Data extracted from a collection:

◆ ◆ ◆ ◆ ◆

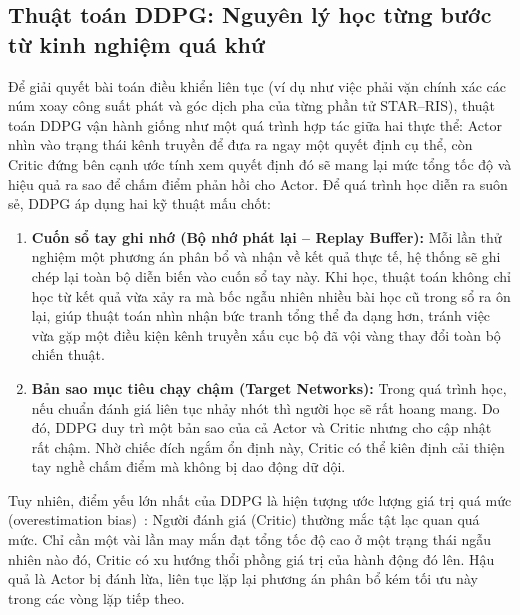 \subsection{Thuật toán DDPG: Nguyên lý học từng bước từ kinh nghiệm quá khứ}
\label{ssec:ddpg-ly-thuyet}


Để giải quyết bài toán điều khiển liên tục (ví dụ như việc phải vặn chính xác các núm xoay công suất phát
và góc dịch pha của từng phần tử STAR--RIS), thuật toán DDPG vận hành giống như một quá trình hợp tác giữa
hai thực thể: Actor nhìn vào trạng thái kênh truyền để đưa ra ngay một quyết định cụ thể, còn Critic đứng
bên cạnh ước tính xem quyết định đó sẽ mang lại mức tổng tốc độ và hiệu quả ra sao để chấm điểm phản hồi
cho Actor. Để quá trình học diễn ra suôn sẻ, DDPG áp dụng hai kỹ thuật mấu chốt:
\begin{enumerate}
\item \textbf{Cuốn sổ tay ghi nhớ (Bộ nhớ phát lại -- Replay Buffer):} Mỗi lần thử nghiệm một phương án
  phân bổ và nhận về kết quả thực tế, hệ thống sẽ ghi chép lại toàn bộ diễn biến vào cuốn sổ tay này. Khi
  học, thuật toán không chỉ học từ kết quả vừa xảy ra mà bốc ngẫu nhiên nhiều bài học cũ trong sổ ra ôn
  lại, giúp thuật toán nhìn nhận bức tranh tổng thể đa dạng hơn, tránh việc vừa gặp một điều kiện kênh
  truyền xấu cục bộ đã vội vàng thay đổi toàn bộ chiến thuật.
\item \textbf{Bản sao mục tiêu chạy chậm (Target Networks):} Trong quá trình học, nếu chuẩn đánh giá liên
  tục nhảy nhót thì người học sẽ rất hoang mang. Do đó, DDPG duy trì một bản sao của cả Actor và Critic
  nhưng cho cập nhật rất chậm. Nhờ chiếc đích ngắm ổn định này, Critic có thể kiên định cải thiện tay nghề
  chấm điểm mà không bị dao động dữ dội.
\end{enumerate}

Tuy nhiên, điểm yếu lớn nhất của DDPG là hiện tượng ước lượng giá trị quá mức (overestimation
bias)~\cite{Fujimoto2018TD3}: Người đánh giá (Critic) thường mắc tật lạc quan quá mức. Chỉ cần một vài lần
may mắn đạt tổng tốc độ cao ở một trạng thái ngẫu nhiên nào đó, Critic có xu hướng thổi phồng giá trị của
hành động đó lên. Hậu quả là Actor bị đánh lừa, liên tục lặp lại phương án phân bổ kém tối ưu này trong
các vòng lặp tiếp theo.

◆ ◆ ◆ ◆ ◆

**Exercise brief**.
What is needed is an exact repeat of every entry above, with the pictures left out.

**Response area**.
 \subsection{Thuật toán DDPG: Nguyên lý học từng bước từ kinh nghiệm quá khứ}
\label{ssec:ddpg-ly-thuyet}


Để giải quyết bài toán điều khiển liên tục (ví dụ như việc phải vặn chính xác các núm xoay công suất phát
và góc dịch pha của từng phần tử STAR--RIS), thuật toán DDPG vận hành giống như một quá trình hợp tác giữa
hai thực thể: Actor nhìn vào trạng thái kênh truyền để đưa ra ngay một quyết định cụ thể, còn Critic đứng
bên cạnh ước tính xem quyết định đó sẽ mang lại mức tổng tốc độ và hiệu quả ra sao để chấm điểm phản hồi
cho Actor. Để quá trình học diễn ra suôn sẻ, DDPG áp dụng hai kỹ thuật mấu chốt:
\begin{enumerate}
\item \textbf{Cuốn sổ tay ghi nhớ (Bộ nhớ phát lại -- Replay Buffer):} Mỗi lần thử nghiệm một phương án
  phân bổ và nhận về kết quả thực tế, hệ thống sẽ ghi chép lại toàn bộ diễn biến vào cuốn sổ tay này. Khi
  học, thuật toán không chỉ học từ kết quả vừa xảy ra mà bốc ngẫu nhiên nhiều bài học cũ trong sổ ra ôn
  lại, giúp thuật toán nhìn nhận bức tranh tổng thể đa dạng hơn, tránh việc vừa gặp một điều kiện kênh
  truyền xấu cục bộ đã vội vàng thay đổi toàn bộ chiến thuật.
\item \textbf{Bản sao mục tiêu chạy chậm (Target Networks):} Trong quá trình học, nếu chuẩn đánh giá liên
  tục nhảy nhót thì người học sẽ rất hoang mang. Do đó, DDPG duy trì một bản sao của cả Actor và Critic
  nhưng cho cập nhật rất chậm. Nhờ chiếc đích ngắm ổn định này, Critic có thể kiên định cải thiện tay nghề
  chấm điểm mà không bị dao động dữ dội.
\end{enumerate}

Tuy nhiên, điểm yếu lớn nhất của DDPG là hiện tượng ước lượng giá trị quá mức (overestimation
bias)~\cite{Fujimoto2018TD3}: Người đánh giá (Critic) thường mắc tật lạc quan quá mức. Chỉ cần một vài lần
may mắn đạt tổng tốc độ cao ở một trạng thái ngẫu nhiên nào đó, Critic có xu hướng thổi phồng giá trị của
hành động đó lên. Hậu quả là Actor bị đánh lừa, liên tục lặp lại phương án phân bổ kém tối ưu này trong
các vòng lặp tiếp theo.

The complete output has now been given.